Sid Meier is back - sort of. Firefly Studios has been hard at work, and can be commended for its efforts.
PC, PS2, Xbox, GCN
Based on the successful Civilization brand yet with no direct involvement from the original creator of the series, Firefly Studios has been hard at work developing CivCity: Rome and can be commended for its efforts. Billed as a innovative city-builder as opposed to a straight-forward strategy or military simulation, as with most titles within this genre it is still heavily reliant on resource management and planning.
Starting from humble beginnings the aim of the game is to build your city up from a small settlement into a thriving metropolis, enhancing its civilization rating in the process and winning favour with the senators of Rome. This takes place through a number of missions and tasks, starting with the standard tutorial levels and progressing into the main game. As you complete each mission, you will become noticed by politicians and militia who will task you with running other towns and cities as well as completing certain objectives, such as trading a certain amount of wine with Rome. It is from these simple concepts that a complex and engrossing game is formed.
The campaign mode is the first port of call for new CivCity players, the initial handful of missions gradually easing you into the game with the aforementioned tutorial mode however this is more than a by the numbers inclusion. Such is the game's depth that a gentle introduction is a necessity to prevent the player from becoming overwhelmed and stumbling along a steep learning curve. Beginning with a peaceful mission at the small town of Lavinium, the tutorial first gets you to grips with collecting resources such as stone and wood before moving onto more complex tasks such as farming, building wineries and olive presses, upgrading houses, planning aqueducts and cisterns to spread water throughout the city, building religious temples and so on for what seems like ad infinitum.
And after all this still new military missions appear and the complexity of managing your city increases again. Coupled with keeping the general populace happy and protected and researching topics that will improve your settlement, one has a game that even after many hours will continue to surprise and entertain as new features, buildings and research avenues emerge and new strategies are discovered and realized. These are hours that can slip by whilst finding ones feet in the game and learning its basic framework.
It is this framework that helps to keep the game challenging and entertaining and also sometimes exasperating. Due to the fact that certain buildings such as shacks must be built within the vicinity of several other buildings in order for them to progress into hovels and insulae and so forth, planning and understanding of the game's progression tree is a must. Building houses on one side of your settlement and water wells on the opposite side will not allow your houses to upgrade for the most part due to their inhabitants not traveling beyond a certain range. Thus careful planning is required to ensure there is enough land available both to begin with and in the future for all the required structures. This can be vexing especially for the novice player when trying to determine why their cities civilization level is not increasing and it's populace is unhappy. To its credit though the game never feels like it is getting away from the player and once its basic framework is understood it isn't long before that 'Eureka!' moment arrives.
Yet despite all this, despite all its intricacies the game never feels like getting away from the player.

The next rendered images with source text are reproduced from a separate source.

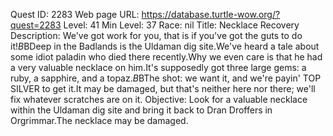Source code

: Quest ID: 2283
Web page URL: https://database.turtle-wow.org/?quest=2283
Level: 41
Min Level: 37
Race: nil
Title: Necklace Recovery
Description: We've got work for you, that is if you've got the guts to do it!$B$BDeep in the Badlands is the Uldaman dig site.We've heard a tale about some idiot paladin who died there recently.Why we even care is that he had a very valuable necklace on him.It's supposedly got three large gems: a ruby, a sapphire, and a topaz.$B$BThe shot: we want it, and we're payin' TOP SILVER to get it.It may be damaged, but that's neither here nor there; we'll fix whatever scratches are on it.
Objective: Look for a valuable necklace within the Uldaman dig site and bring it back to Dran Droffers in Orgrimmar.The necklace may be damaged.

Building a sprawling city and watching its workers to-and-fro about their routines and daily lives is one of the more pleasing aspects of the game - just sitting back and watching your city do as it was built to do. Sure, there are times which induce panic, like outbreaks of fire or animal attacks but a carefully planned city can deal with these adversities. But to build such a city requires a level of foresight, planning and strategy that takes time to accumulate.
Any faults to be found with this game are relatively minor and primarily relate to the GUI. The interface is perhaps not the most intuitive and it is not possible to easily find certain building structures or to tell how many of a certain type you have in your city. And despite having all of the Roman Empire, the playing area when building your city is restricted to a rectangular grid. There are other minor gripes too, such as the games insistence on switching to a zoomed-in view when returning from certain menu screens and it's lack of any multiplayer options.
The game also boasts a couple of bonus features such as the Civilopedia and a Map Editor. The former of which is an encyclopedia of all things Rome and is accessible both from the main menu and in-game via clicking on the help icon for any object (who says you can't learn anything from games?). The Map Editor provides a way for those more inclined to create new maps and missions to share with others and in terms of playing with friends, this is as good as it gets.
All in all, this is an epic game fully deserving of the Civilization brand. To paraphrase an old adage, CivCity: Rome is reasonably easy to learn, yet difficult to master.